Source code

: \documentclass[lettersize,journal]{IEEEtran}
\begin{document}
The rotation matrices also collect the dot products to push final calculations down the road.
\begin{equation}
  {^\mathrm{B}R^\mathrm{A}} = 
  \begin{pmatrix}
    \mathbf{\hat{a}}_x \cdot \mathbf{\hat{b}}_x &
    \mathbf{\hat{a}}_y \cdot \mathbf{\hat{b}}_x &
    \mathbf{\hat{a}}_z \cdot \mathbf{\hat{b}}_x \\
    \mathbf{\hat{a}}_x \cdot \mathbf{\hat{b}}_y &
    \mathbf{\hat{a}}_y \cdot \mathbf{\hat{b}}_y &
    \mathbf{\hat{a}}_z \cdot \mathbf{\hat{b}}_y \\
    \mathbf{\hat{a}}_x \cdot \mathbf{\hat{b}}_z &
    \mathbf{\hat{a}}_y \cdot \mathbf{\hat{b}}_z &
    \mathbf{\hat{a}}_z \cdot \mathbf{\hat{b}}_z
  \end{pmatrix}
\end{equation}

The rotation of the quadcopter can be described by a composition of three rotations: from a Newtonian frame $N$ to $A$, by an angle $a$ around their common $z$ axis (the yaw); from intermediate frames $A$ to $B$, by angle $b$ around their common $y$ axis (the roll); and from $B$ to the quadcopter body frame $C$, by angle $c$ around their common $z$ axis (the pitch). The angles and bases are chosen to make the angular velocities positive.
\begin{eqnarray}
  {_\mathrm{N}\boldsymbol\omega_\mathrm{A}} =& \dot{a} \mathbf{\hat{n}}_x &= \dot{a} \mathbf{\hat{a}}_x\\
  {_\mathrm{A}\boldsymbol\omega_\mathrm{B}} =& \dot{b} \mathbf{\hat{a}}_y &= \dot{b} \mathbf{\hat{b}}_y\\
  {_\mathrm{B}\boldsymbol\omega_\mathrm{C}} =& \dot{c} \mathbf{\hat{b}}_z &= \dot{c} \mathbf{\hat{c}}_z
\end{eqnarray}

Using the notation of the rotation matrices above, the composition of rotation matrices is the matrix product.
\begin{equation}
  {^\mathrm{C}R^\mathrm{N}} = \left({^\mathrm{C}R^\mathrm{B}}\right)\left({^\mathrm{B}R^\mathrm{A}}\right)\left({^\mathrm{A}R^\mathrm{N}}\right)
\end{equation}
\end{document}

· · · ·

EXERCISE DETAILS ▸
The data above should be reproduced in full and exactly.

ANSWER AREA ▸
Source code

: \documentclass[lettersize,journal]{IEEEtran}
\begin{document}
The rotation matrices also collect the dot products to push final calculations down the road.
\begin{equation}
  {^\mathrm{B}R^\mathrm{A}} = 
  \begin{pmatrix}
    \mathbf{\hat{a}}_x \cdot \mathbf{\hat{b}}_x &
    \mathbf{\hat{a}}_y \cdot \mathbf{\hat{b}}_x &
    \mathbf{\hat{a}}_z \cdot \mathbf{\hat{b}}_x \\
    \mathbf{\hat{a}}_x \cdot \mathbf{\hat{b}}_y &
    \mathbf{\hat{a}}_y \cdot \mathbf{\hat{b}}_y &
    \mathbf{\hat{a}}_z \cdot \mathbf{\hat{b}}_y \\
    \mathbf{\hat{a}}_x \cdot \mathbf{\hat{b}}_z &
    \mathbf{\hat{a}}_y \cdot \mathbf{\hat{b}}_z &
    \mathbf{\hat{a}}_z \cdot \mathbf{\hat{b}}_z
  \end{pmatrix}
\end{equation}

The rotation of the quadcopter can be described by a composition of three rotations: from a Newtonian frame $N$ to $A$, by an angle $a$ around their common $z$ axis (the yaw); from intermediate frames $A$ to $B$, by angle $b$ around their common $y$ axis (the roll); and from $B$ to the quadcopter body frame $C$, by angle $c$ around their common $z$ axis (the pitch). The angles and bases are chosen to make the angular velocities positive.
\begin{eqnarray}
  {_\mathrm{N}\boldsymbol\omega_\mathrm{A}} =& \dot{a} \mathbf{\hat{n}}_x &= \dot{a} \mathbf{\hat{a}}_x\\
  {_\mathrm{A}\boldsymbol\omega_\mathrm{B}} =& \dot{b} \mathbf{\hat{a}}_y &= \dot{b} \mathbf{\hat{b}}_y\\
  {_\mathrm{B}\boldsymbol\omega_\mathrm{C}} =& \dot{c} \mathbf{\hat{b}}_z &= \dot{c} \mathbf{\hat{c}}_z
\end{eqnarray}

Using the notation of the rotation matrices above, the composition of rotation matrices is the matrix product.
\begin{equation}
  {^\mathrm{C}R^\mathrm{N}} = \left({^\mathrm{C}R^\mathrm{B}}\right)\left({^\mathrm{B}R^\mathrm{A}}\right)\left({^\mathrm{A}R^\mathrm{N}}\right)
\end{equation}
\end{document}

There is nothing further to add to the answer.